Ukrayna Krizi dünyadaki hegemonya mücadelesinin ve bununla ilişkili çıkar çatışmalarının yeni bir örneği olarak değerlendiriliyor. Karşı karşıya gelenler Rusya ve Ukrayna olarak görünse de hepimiz biliyoruz ki aslında Rusya ve ABD, beraberinde Batılı müttefikleridir. “Sıcak çatışma” olmadan bile gıdadan enerjiye kadar etkileri olacak bir süreci yaşıyoruz. Diplomasi, güven artırıcı tedbirler, barışçıl çözümler gerekiyor. Bunun alternatifi ise korkunç: Kitlesel ölümler, yaşamsal altyapının çökmesi, milyonlarca insanın göç etmek zorunda kalması.

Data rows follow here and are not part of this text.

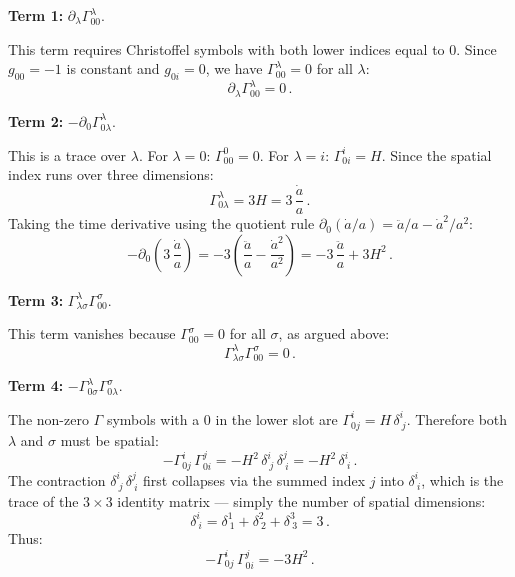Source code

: \medskip\noindent\textbf{Term 1:} $\partial_\lambda\Gamma^\lambda_{00}$.

This term requires Christoffel symbols with both lower indices equal to 0. Since $g_{00}=-1$ is constant and $g_{0i}=0$, we have $\Gamma^\lambda_{00}=0$ for all $\lambda$:
\begin{equation}
    \partial_\lambda\Gamma^\lambda_{00} = 0\,.
\end{equation}

\medskip\noindent\textbf{Term 2:} $-\partial_0\Gamma^\lambda_{0\lambda}$.

This is a trace over $\lambda$. For $\lambda=0$: $\Gamma^0_{00}=0$. For $\lambda=i$: $\Gamma^i_{0i}=H$. Since the spatial index runs over three dimensions:
\begin{equation}
    \Gamma^\lambda_{0\lambda} = 3H = 3\,\frac{\dot{a}}{a}\,.
\end{equation}
Taking the time derivative using the quotient rule $\partial_0(\dot{a}/a)=\ddot{a}/a-\dot{a}^2/a^2$:
\begin{equation}
    -\partial_0\!\left(3\,\frac{\dot{a}}{a}\right) = -3\left(\frac{\ddot{a}}{a} - \frac{\dot{a}^2}{a^2}\right) = -3\,\frac{\ddot{a}}{a} + 3H^2\,.
\end{equation}

\medskip\noindent\textbf{Term 3:} $\Gamma^\lambda_{\lambda\sigma}\Gamma^\sigma_{00}$.

This term vanishes because $\Gamma^\sigma_{00}=0$ for all $\sigma$, as argued above:
\begin{equation}
    \Gamma^\lambda_{\lambda\sigma}\Gamma^\sigma_{00} = 0\,.
\end{equation}

\medskip\noindent\textbf{Term 4:} $-\Gamma^\lambda_{0\sigma}\Gamma^\sigma_{0\lambda}$.

The non-zero $\Gamma$ symbols with a 0 in the lower slot are $\Gamma^i_{0j}=H\,\delta^i_{\ j}$. Therefore both $\lambda$ and $\sigma$ must be spatial:
\begin{equation}
    -\Gamma^i_{0j}\,\Gamma^j_{0i} = -H^2\,\delta^i_{\ j}\,\delta^j_{\ i} = -H^2\,\delta^i_{\ i}\,.
\end{equation}
The contraction $\delta^i_{\ j}\,\delta^j_{\ i}$ first collapses via the summed index $j$ into $\delta^i_{\ i}$, which is the trace of the $3\times 3$ identity matrix --- simply the number of spatial dimensions:
\begin{equation}
    \delta^i_{\ i} = \delta^1_{\ 1}+\delta^2_{\ 2}+\delta^3_{\ 3} = 3\,.
\end{equation}
Thus:
\begin{equation}
    -\Gamma^i_{0j}\,\Gamma^j_{0i} = -3H^2\,.
\end{equation}

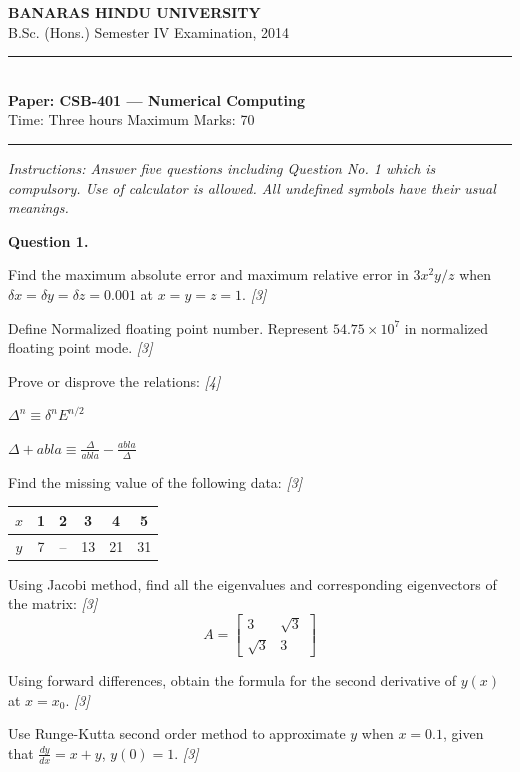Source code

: \documentclass[11pt,a4paper]{article}
\newcommand{\pts}[1]{\hfill   \textit{[#1]}}
\begin{document}
\begin{center}
  {\large\bfseries BANARAS HINDU UNIVERSITY}\\[2pt]
  {\normalsize B.Sc. (Hons.) Semester IV Examination, 2014}\\[6pt]
  \rule{0.8\linewidth}{0.5pt}\\[6pt]
  {\large\bfseries Paper: CSB-401 --- Numerical Computing}\\[4pt]
  {\normalsize Time: Three hours \hfill Maximum Marks: 70}
\end{center}

\rule{\linewidth}{0.4pt}

\smallskip



\noindent   \textit{Instructions: Answer five questions including Question No. 1 which is compulsory. Use of calculator is allowed. All undefined symbols have their usual meanings.}

\bigskip

\medskip


\noindent   \textbf{Question 1.}

\begin{parts}
  \item Find the maximum absolute error and maximum relative error in $3x^2 y / z$ when $\delta x = \delta y = \delta z = 0.001$ at $x = y = z = 1$. \pts{3}
  \item Define Normalized floating point number. Represent $54.75  \times 10^7$ in normalized floating point mode. \pts{3}
  \item Prove or disprove the relations: \pts{4}
  
\begin{parts}
    \item $\Delta^n \equiv \delta^n E^{n/2}$
    \item $\Delta + 
abla \equiv \frac{\Delta}{
abla} - \frac{
abla}{\Delta}$
  \end{parts}
  \item Find the missing value of the following data: \pts{3}
  
\begin{center}
    
\begin{tabular}{|c|c|c|c|c|c|}
      \hline
      $x$ & 1 & 2 & 3 & 4 & 5 \\
      \hline
      $y$ & 7 & -- & 13 & 21 & 31 \\
      \hline
    \end{tabular}
  \end{center}
  \item Using Jacobi method, find all the eigenvalues and corresponding eigenvectors of the matrix: \pts{3}
  \[ A = 
\begin{bmatrix} 3 & \sqrt{3} \\ \sqrt{3} & 3 \end{bmatrix} \]
  \item Using forward differences, obtain the formula for the second derivative of $y(x)$ at $x = x_0$. \pts{3}
  \item Use Runge-Kutta second order method to approximate $y$ when $x = 0.1$, given that $\frac{dy}{dx} = x + y$, $y(0) = 1$. \pts{3}
\end{parts}
\end{document}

Ukrayna gerilimi konvansiyonel savaş tehdidi yanında nükleer silah kullanımı tehlikesini de hatırlatıyor. Zira karşı karşıya gelen taraflar içinde nükleer silah sahibi dört ülke sayılıyor ve bunların hiçbiri Birleşmiş Milletlerin kabul ettiği Nükleer Silahların Yasaklanması Anlaşması’nı (TPNW) imzalamadılar. Dikkat çeken başka bir konu Ukrayna'da halen faaliyette olan 15 nükleer santral. Bu santrallerin saldırıyla ya da kazayla hasar görmesi durumunda ortaya çıkabilecek büyük nükleer sızıntı tehlikesinden ya da bir siber saldırıda çökmesiyle ortaya çıkacak enerji sıkıntısından söz ediliyor. Unutmamakta yarar var, Ukrayna dünyanın gördüğü en büyük nükleer santral kazasının, Çernobil’in yaşandığı coğrafyadır.
Tüm bu yaşananlar dünyadaki barış ve nükleer karşıtı mücadelenin ne kadar yaşamsal olduğunu bize hatırlatıyor. Mersin'de, Sinop'ta yıllardır kararlılıkla yürütülen nükleer karşıtı mücadelenin önemi yeniden karşımıza çıkıyor. Ne demeli, iyi ki onlar, kötülüğe karşı iyiliği, ölüme karşı yaşamı savunanlar var.